Francesco Petrarca: Sonett 107; Übersetzung: Ernst-Jürgen Dreyer

Non veggio ove scampar mi possa omai:
sí lunga guerra i begli occhi mi fanno,
ch’i’ temo, lasso, no ’l soverchio affanno
distruga ’l cor che triegua non à mai.
Fuggir vorrei; ma gli amorosi rai,
che dí et notte ne la mente stanno,
risplendon sí, ch’al quintodecimo anno
m’abbaglian piú che ’l primo giorno assai;
et l’imagine lor son sí cosparte
che volver non mi posso, ov’io non veggia
o quella o simil indi accesa luce.
Solo d’un lauro tal selva verdeggia
che ’l mio adversario con mirabil arte
vago fra i rami ovunque vuol m’adduce.
Nicht seh ich irgend Rettung vor den Qualen:
die schönen Augen führen derart raren
Krieg gegen mich, daß, weh mir, die Gefahren
mein Herz, das niemals Ruhe hat, zermahlen.
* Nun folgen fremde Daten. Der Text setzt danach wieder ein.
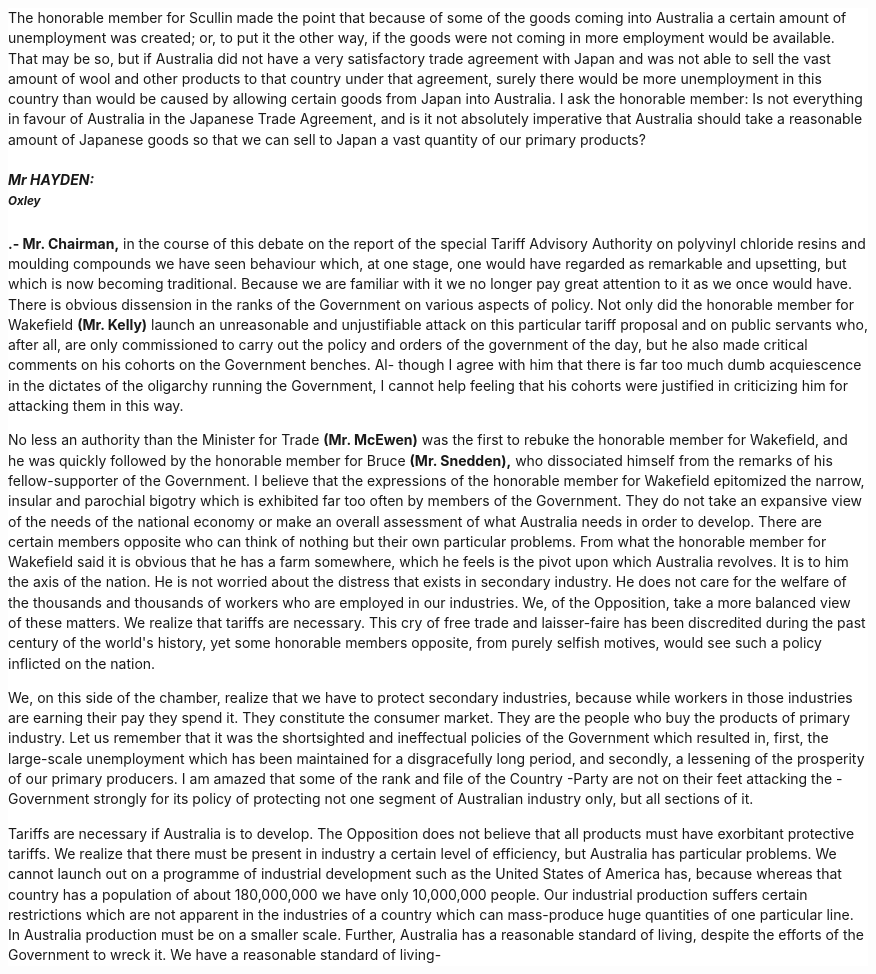 The honorable member for Scullin made the point that because of some of the goods coming into Australia a certain amount of unemployment was created; or, to put it the other way, if the goods were not coming in more employment would be available. That may be so, but if Australia did not have a very satisfactory trade agreement with Japan and was not able to sell the vast amount of wool and other products to that country under that agreement, surely there would be more unemployment in this country than would be caused by allowing certain goods from Japan into Australia. I ask the honorable member: Is not everything in favour of Australia in the Japanese Trade Agreement, and is it not absolutely imperative that Australia should take a reasonable amount of Japanese goods so that we can sell to Japan a vast quantity of our primary products? 

##### Mr HAYDEN:<br><small class="text-muted">Oxley</small>


 **.- Mr. Chairman,** in the course of this debate on the report of the special Tariff Advisory Authority on polyvinyl chloride resins and moulding compounds we have seen behaviour which, at one stage, one would have regarded as remarkable and upsetting, but which is now becoming traditional. Because we are familiar with it we no longer pay great attention to it as we once would have. There is obvious dissension in the ranks of the Government on various aspects of policy. Not only did the honorable member for Wakefield  **(Mr. Kelly)**  launch an unreasonable and unjustifiable attack on this particular tariff proposal and on public servants who, after all, are only commissioned to carry out the policy and orders of the government of the day, but he also made critical comments on his cohorts on the Government benches. Al- though I agree with him that there is far too much dumb acquiescence in the dictates of the oligarchy running the Government, I cannot help feeling that his cohorts were justified in criticizing him for attacking them in this way. 

No less an authority than the Minister for Trade  **(Mr. McEwen)**  was the first to rebuke the honorable member for Wakefield, and he was quickly followed by the honorable member for Bruce  **(Mr. Snedden),**  who dissociated himself from the remarks of his fellow-supporter of the Government. I believe that the expressions of the honorable member for Wakefield epitomized the narrow, insular and parochial bigotry which is exhibited far too often by members of the Government. They do not take an expansive view of the needs of the national economy or make an overall assessment of what Australia needs in order to develop. There are certain members opposite who can think of nothing but their own particular problems. From what the honorable member for Wakefield said it is obvious that he has a farm somewhere, which he feels is the pivot upon which Australia revolves. It is to him the axis of the nation. He is not worried about the distress that exists in secondary industry. He does not care for the welfare of the thousands and thousands of workers who are employed in our industries. We, of the Opposition, take a more balanced view of these matters. We realize that tariffs are necessary. This cry of free trade and laisser-faire has been discredited during the past century of the world's history, yet some honorable members opposite, from purely selfish motives, would see such  a  policy inflicted on the nation. 

We, on this side of the chamber, realize that we have to protect secondary industries, because while workers in those industries are earning their pay they spend it. They constitute the consumer market. They are the people who buy the products of primary industry. Let us remember that it was the shortsighted and ineffectual policies of the Government which resulted in, first, the large-scale unemployment which has been maintained for a disgracefully long period, and secondly, a lessening of the prosperity of our primary producers. I am amazed that some of the rank and file of the Country -Party are not on their feet attacking the -Government strongly for its policy of protecting not one segment of Australian industry only, but all sections of it. 

Tariffs are necessary if Australia is to develop. The Opposition does not believe that all products must have exorbitant protective tariffs. We realize that there must be present in industry a certain level of efficiency, but Australia has particular problems. We cannot launch out on a programme of industrial development such as the United States of America has, because whereas that country has a population of about 180,000,000 we have only 10,000,000 people. Our industrial production suffers certain restrictions which are not apparent in the industries of a country which can mass-produce huge quantities of one particular line. In Australia production must be on a smaller scale. Further, Australia has a reasonable standard of living, despite the efforts of the Government to wreck it. We have a reasonable standard of living-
Entfliehen möcht ich, doch die Liebesstrahlen,
die Tag und Nacht mir durch die Seele fahren,
sie leuchten so, daß sie nach fünfzehn Jahren
noch stärker als am ersten Tag erstrahlen.
Und ihre Bilder sind verstreut im Kreise,
so daß ich, wo ich gehe, diesem Lichte
begegne und von ihm entfachtem Schimmer.
Ein Lorbeer grünt zu solcher Waldesdichte,
daß mich mein Feind auf wunderbare Weise
durchs Dickicht irren läßt, wohin auch immer.